The National Oceanography Centre’s (NOC) Hydraulic Benthic Interactive Sampler (HyBIS) is an example. Designed as a video guided seabed sampler, our Ranger USBL has enabled HyBIS to deploy instrumentation over methane hydrate and seafloor gas vents in the Arctic, as well as collect HD imagery, geological, biological, fluid, gas and other chemical samples, including from the deepest known (5,216 metres) hydrothermal vents at the Mid-Cayman Spreading Centre.

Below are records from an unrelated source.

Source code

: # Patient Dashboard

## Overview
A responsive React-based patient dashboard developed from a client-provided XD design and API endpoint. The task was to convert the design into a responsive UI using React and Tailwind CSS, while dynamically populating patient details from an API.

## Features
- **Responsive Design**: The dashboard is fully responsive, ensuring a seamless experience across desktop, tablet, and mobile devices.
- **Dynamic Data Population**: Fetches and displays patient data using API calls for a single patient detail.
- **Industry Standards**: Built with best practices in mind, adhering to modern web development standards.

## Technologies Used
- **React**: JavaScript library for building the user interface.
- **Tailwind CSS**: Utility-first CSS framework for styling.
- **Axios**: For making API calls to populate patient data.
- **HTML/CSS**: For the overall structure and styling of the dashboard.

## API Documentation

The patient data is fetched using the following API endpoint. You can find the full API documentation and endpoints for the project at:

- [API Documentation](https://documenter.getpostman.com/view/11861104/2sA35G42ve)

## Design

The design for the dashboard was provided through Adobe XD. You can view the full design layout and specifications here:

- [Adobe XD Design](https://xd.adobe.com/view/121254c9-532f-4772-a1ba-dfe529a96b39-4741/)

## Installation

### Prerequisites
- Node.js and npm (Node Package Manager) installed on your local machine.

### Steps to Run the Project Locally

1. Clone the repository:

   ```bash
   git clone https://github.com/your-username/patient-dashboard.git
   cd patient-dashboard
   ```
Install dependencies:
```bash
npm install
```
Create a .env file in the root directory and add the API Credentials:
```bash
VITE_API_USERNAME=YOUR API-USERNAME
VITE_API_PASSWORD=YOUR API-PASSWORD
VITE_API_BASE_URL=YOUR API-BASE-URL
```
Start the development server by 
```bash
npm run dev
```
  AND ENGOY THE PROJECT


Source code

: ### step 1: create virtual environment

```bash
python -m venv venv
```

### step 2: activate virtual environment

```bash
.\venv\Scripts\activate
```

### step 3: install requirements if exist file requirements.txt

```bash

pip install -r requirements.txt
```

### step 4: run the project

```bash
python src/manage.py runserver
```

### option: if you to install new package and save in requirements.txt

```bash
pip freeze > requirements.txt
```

Our USBL systems are accompanied by inertial and Doppler Velocity Log (DVL) technologies making us unique in offering all-in-one subsea vehicle navigation. Recently, we worked with the Schmidt Ocean Institute to configure an integrated solution for their new deep-rated ROV SuBastian. We delivered a SPRINT inertial navigation system, Syrinx 600 kHz DVL and a Wideband Mini Transponder 6, to complement the Ranger 2 system installed on their research ship Falkor. This solution ensures robust positioning even in the most challenging acoustic and bottom topography situations, with Syrinx providing the high altitude (<175 metres) capability normally only available from a 300 kHz DVL and the high precision and accuracy of a 1200 kHz DVL. Features such as lightweight titanium housings provide valuable space and weight savings that free up scientific payload.
New solutions for new challenges
Ships and static delayed-mode data collection by moorings have traditionally been central to ocean observation. However, the rapidly rising cost of operating a vessel and the desire for real-time (or at least near-real time) data, has driven the increasing use of autonomous and remotely accessible systems to deliver data direct to the scientist’s desk. These are complemented by our commitment to custom engineering innovative solutions for you, underpinning our contribution to transforming how ocean science is undertaken at sea – just as we have done in the offshore industry.
Nowhere is this crossover better illustrated than our involvement with Fugro GEOS, the NOC, the British Geological Survey, Plymouth Marine Laboratory and the University of Southampton in the Energy Technologies Institute Carbon Capture and Storage (CCS) measurement, modelling and verification project (see Baseline Issue 12). This collaboration between industry and academia is a compelling model which is integrating offshore technology with scientific know-how to deploy a highly integrated system of autonomous seabed and in-water platforms to monitor CCS storage sites.
As scientists strive to understand the oceans from the regional to basin scale on decadal as well as daily/weekly timescales, the demand for timely and distributed observational technology is only set to increase. We’ll therefore continue to focus on precision and reliability, while innovating to meet the emergent challenges of ocean observation.